Town of Maaret al-Numan 'nearly besieged' as Bashar al-Assad's forces prepare to enter
Trucks loaded with mattresses and furniture carry people while driving through the town of Hazano in the northern countryside of Syria's Idlib province (AFP)

Syrian government forces are set to enter the rebel stronghold of Maaret al-Numan in the last rebel-held territory of Idlib, dealing a blow to opposition forces in the country.

Maaret al-Numan has been deserted after months of bombardment by President Bashar al-Assad's government, leaving the strategic prize open for capture.

The town lies on the M5 highway linking Damascus to Syria's second city Aleppo, a main artery coveted by the government.

It is also the second biggest city in the beleaguered northwestern province of Idlib, the last stronghold of anti-government forces and home to some three million people - half of them displaced by violence in other areas.

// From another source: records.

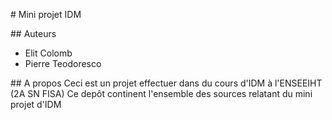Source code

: # Mini projet IDM

## Auteurs
* Elit Colomb
* Pierre Teodoresco

## A propos
Ceci est un projet effectuer dans du cours d'IDM à l'ENSEEIHT (2A SN FISA)
Ce depôt continent l'ensemble des sources relatant du mini projet d'IDM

Pro-government forces have since Friday seized around 14 towns and villages around the city, reaching its eastern outskirts, the Britain-based Syrian Observatory for Human Rights said on Monday.

They have also cut a section of the M5 highway leading north from Maaret al Numan to Idlib city, according to the Observatory and the pro-government Al-Watan newspaper.

Retaking full control of the highway is essential to the government's efforts to rekindle a moribund economy.

The fighting has forced hundreds of thousands of civilians to flee their homes, with hundreds of vehicles on Monday packing a road leading out of the flashpoint region under heavy bombardment.

"Maaret al-Numan is nearly besieged," said Observatory head Rami Abdul Rahman, explaining that government forces were now stationed south, east and north of the city.

Pincer movement

Rahman said pro-government forces were now pushing from the west and northwest in a bid to tighten the noose around the opposition holdout.

An AFP correspondent in the region said government forces were also trying to reach the city's southwestern edges to prevent rebels and militants from falling back.

Idlib and the nearby areas of Hama, Aleppo and Latakia provinces are dominated by the Hayat Tahrir al-Sham (HTS) militant group, led by members of the country's former al-Qaeda franchise.

In recent months, Assad's government has chipped away territory under militant control in the four provinces despite several ceasefire agreements.

Assad has repeatedly vowed to reassert control over the whole of Syria.

AFP reported that Maaret al-Numan has become a ghost town, but the Observatory maintained that some civilians have remained in the area despite the escalation.

Fearing further government advances, residents of several towns and villages located north of Maaret al-Numan have started to flee, according to the Observatory.

Pick-up trucks carrying entire families from the town of Saraqib and the Jabal al-Zawiya region packed a road leading north towards the border with Turkey, AFP reported.

The vehicles were crammed with mattresses, clothes and household appliances, many of them belonging to families who had previously fled Maaret al-Numan.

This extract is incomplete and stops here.